RESURGE Malware Exploits Ivanti Flaw with Rootkit and Web Shell Features

The U.S. Cybersecurity and Infrastructure Security Agency (CISA) has shed light on a new malware called RESURGE that has been deployed as part of exploitation activity targeting a now-patched security flaw in Ivanti Connect Secure (ICS) appliances.

"RESURGE contains capabilities of the SPAWNCHIMERA malware variant, including surviving reboots; however, RESURGE contains distinctive commands that alter its behavior," the agency said. "The file contains capabilities of a rootkit, dropper, backdoor, bootkit, proxy, and tunneler."

The security vulnerability associated with the deployment of the malware is CVE-2025-0282, a stack-based buffer overflow vulnerability affecting Ivanti Connect Secure, Policy Secure, and ZTA Gateways that could result in remote code execution.

It impacts the following versions -

• Ivanti Connect Secure before version 22.7R2.5
• Ivanti Policy Secure before version 22.7R1.2, and
• Ivanti Neurons for ZTA gateways before version 22.7R2.3

According to Google-owned Mandiant, CVE-2025-0282 has been weaponized to deliver what's called the SPAWN ecosystem of malware, comprising several components such as SPAWNANT, SPAWNMOLE, and SPAWNSNAIL. The use of SPAWN has been attributed to a China-nexus espionage group dubbed UNC5337.

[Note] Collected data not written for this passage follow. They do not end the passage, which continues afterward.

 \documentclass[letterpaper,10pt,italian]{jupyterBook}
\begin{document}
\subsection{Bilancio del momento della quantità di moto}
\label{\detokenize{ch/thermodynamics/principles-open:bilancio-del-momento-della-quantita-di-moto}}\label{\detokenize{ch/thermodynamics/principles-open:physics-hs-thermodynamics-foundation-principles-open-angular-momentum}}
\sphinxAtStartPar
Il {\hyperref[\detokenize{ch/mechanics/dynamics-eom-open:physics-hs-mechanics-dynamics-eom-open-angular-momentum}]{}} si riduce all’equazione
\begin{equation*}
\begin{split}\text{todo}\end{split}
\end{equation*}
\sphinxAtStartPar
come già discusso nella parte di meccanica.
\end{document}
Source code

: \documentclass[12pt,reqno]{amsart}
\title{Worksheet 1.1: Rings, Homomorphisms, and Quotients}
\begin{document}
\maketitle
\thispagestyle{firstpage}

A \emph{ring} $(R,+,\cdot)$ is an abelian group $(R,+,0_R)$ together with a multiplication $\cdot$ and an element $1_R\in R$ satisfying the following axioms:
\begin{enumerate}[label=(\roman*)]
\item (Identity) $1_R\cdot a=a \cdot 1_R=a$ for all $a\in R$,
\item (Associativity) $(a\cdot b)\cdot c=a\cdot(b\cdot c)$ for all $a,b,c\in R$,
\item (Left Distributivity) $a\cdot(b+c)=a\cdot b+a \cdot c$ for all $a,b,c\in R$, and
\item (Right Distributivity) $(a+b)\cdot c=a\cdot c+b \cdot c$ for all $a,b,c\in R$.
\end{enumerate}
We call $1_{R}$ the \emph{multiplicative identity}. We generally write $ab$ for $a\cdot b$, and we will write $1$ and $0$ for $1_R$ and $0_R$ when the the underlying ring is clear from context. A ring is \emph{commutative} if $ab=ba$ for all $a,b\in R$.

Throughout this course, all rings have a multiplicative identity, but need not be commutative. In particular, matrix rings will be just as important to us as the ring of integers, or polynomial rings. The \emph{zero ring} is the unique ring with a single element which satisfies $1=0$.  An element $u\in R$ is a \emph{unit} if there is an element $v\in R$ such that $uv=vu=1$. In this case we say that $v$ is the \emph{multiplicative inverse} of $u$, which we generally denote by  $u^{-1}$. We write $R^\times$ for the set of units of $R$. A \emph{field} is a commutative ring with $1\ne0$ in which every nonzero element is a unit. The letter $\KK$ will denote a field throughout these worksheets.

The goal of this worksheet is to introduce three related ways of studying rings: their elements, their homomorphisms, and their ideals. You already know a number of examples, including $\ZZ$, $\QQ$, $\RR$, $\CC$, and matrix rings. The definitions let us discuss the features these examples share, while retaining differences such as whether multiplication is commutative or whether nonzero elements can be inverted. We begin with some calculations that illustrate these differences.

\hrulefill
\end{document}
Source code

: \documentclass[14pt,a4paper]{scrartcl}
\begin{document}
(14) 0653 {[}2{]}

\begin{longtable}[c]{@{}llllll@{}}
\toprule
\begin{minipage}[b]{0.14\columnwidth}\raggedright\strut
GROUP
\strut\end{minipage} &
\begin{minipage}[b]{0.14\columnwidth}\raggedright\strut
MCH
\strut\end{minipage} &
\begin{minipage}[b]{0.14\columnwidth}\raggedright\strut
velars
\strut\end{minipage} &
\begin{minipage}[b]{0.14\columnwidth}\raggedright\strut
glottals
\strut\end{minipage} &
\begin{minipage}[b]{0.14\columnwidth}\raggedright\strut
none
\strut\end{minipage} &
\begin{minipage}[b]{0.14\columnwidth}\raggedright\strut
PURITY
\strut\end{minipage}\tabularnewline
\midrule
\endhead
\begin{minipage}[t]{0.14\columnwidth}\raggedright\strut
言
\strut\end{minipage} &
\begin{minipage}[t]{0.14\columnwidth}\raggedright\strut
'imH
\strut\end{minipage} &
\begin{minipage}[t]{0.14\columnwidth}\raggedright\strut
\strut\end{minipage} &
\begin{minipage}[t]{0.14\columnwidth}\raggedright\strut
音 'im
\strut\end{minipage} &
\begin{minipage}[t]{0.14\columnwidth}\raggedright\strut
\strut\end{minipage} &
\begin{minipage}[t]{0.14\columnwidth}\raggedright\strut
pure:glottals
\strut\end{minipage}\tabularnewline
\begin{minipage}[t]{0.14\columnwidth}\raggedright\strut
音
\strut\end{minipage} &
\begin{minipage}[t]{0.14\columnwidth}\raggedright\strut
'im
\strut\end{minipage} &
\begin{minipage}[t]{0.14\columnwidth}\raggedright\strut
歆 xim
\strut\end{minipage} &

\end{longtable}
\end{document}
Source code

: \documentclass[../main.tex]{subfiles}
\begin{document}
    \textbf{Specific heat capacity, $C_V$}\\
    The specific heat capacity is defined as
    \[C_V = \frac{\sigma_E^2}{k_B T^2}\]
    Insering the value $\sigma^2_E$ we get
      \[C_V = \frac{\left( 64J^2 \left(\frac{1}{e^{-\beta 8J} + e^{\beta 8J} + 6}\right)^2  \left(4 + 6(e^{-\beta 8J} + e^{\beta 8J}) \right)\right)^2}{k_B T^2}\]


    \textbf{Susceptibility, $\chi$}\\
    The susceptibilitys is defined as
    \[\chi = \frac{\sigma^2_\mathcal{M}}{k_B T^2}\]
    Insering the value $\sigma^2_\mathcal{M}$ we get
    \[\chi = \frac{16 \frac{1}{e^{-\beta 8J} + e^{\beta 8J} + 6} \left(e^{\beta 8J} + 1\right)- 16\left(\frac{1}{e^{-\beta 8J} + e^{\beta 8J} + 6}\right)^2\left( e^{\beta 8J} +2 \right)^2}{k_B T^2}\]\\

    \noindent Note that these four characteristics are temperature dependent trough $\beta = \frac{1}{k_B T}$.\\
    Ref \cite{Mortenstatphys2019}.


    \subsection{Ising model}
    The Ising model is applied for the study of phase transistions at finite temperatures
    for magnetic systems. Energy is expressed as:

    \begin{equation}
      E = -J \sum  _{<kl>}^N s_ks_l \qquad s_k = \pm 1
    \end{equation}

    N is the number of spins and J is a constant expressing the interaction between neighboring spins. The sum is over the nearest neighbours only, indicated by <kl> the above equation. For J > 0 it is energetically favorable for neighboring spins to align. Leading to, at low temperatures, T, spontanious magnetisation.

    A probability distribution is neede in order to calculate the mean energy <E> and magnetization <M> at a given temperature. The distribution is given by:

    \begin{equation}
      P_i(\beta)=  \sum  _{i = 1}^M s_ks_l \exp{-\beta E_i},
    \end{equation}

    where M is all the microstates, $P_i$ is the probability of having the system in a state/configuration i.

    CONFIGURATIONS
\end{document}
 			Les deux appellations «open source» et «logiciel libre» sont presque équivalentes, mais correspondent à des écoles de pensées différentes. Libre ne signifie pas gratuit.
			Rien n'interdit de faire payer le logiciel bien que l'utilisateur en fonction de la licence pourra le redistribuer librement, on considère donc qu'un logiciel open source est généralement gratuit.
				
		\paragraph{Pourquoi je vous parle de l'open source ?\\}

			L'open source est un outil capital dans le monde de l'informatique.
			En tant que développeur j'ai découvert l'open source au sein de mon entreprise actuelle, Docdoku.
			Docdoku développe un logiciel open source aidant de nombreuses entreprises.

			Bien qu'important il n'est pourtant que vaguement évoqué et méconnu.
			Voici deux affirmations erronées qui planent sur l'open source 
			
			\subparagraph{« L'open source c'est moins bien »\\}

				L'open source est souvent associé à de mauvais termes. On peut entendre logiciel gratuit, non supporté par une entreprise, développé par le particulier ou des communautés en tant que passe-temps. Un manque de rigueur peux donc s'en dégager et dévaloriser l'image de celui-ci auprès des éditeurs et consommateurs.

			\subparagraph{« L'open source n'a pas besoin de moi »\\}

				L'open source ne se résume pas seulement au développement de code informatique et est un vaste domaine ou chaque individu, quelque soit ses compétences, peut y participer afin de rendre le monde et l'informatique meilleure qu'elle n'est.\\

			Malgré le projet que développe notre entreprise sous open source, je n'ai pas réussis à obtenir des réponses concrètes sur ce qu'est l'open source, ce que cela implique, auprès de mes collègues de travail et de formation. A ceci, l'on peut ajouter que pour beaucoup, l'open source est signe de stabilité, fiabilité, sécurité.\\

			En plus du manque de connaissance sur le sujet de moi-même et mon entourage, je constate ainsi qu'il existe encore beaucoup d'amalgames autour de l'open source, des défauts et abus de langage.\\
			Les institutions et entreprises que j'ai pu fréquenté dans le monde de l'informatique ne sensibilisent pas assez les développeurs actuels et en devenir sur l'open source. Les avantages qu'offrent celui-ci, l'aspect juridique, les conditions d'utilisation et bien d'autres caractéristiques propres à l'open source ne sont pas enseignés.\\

Last month, JPCERT/CC revealed that it observed the security defect being used to deliver an updated version of SPAWN known as SPAWNCHIMERA, which combines all the aforementioned disparate modules into one monolithic malware, while also incorporating changes to facilitate inter-process communication via UNIX domain sockets.

Most notably, the revised variant harbored a feature to patch CVE-2025-0282 so as to prevent other malicious actors from exploiting it for their campaigns.

RESURGE ("libdsupgrade.so"), per CISA, is an improvement over SPAWNCHIMERA with support for three new commands -

• Insert itself into "ld.so.preload," set up a web shell, manipulate integrity checks, and modify files
• Enable the use of web shells for credential harvesting, account creation, password resets, and privilege escalation
• Copy the web shell to the Ivanti running boot disk and manipulate the running coreboot image

CISA said it also unearthed two other artifacts from an unspecified critical infrastructure entity's ICS device: A variant of SPAWNSLOTH ("liblogblock.so") contained within RESURGE and a bespoke 64-bit Linux ELF binary ("dsmain").

"The [SPAWNSLOTH variant] tampers with the Ivanti device logs," it said. "The third file is a custom embedded binary that contains an open-source shell script and a subset of applets from the open-source tool BusyBox. The open-source shell script allows for the ability to extract an uncompressed kernel image (vmlinux) from a compromised kernel image."

It's worth noting that CVE-2025-0282 has also been exploited as a zero-day by another China-linked threat group tracked as Silk Typhoon (formerly Hafnium), Microsoft disclosed earlier this month.

The latest findings indicate that the threat actors behind the malware are actively refining and reworking their tradecraft, making it imperative that organizations patch their Ivanti instances to the latest version.

As further mitigation, it's advised to reset credentials of privileged and non-privileged accounts, rotate passwords for all domain users and all local accounts, review access policies to temporarily revoke privileges for affected devices, reset relevant account credentials or access keys, and monitor accounts for signs of anomalous activity.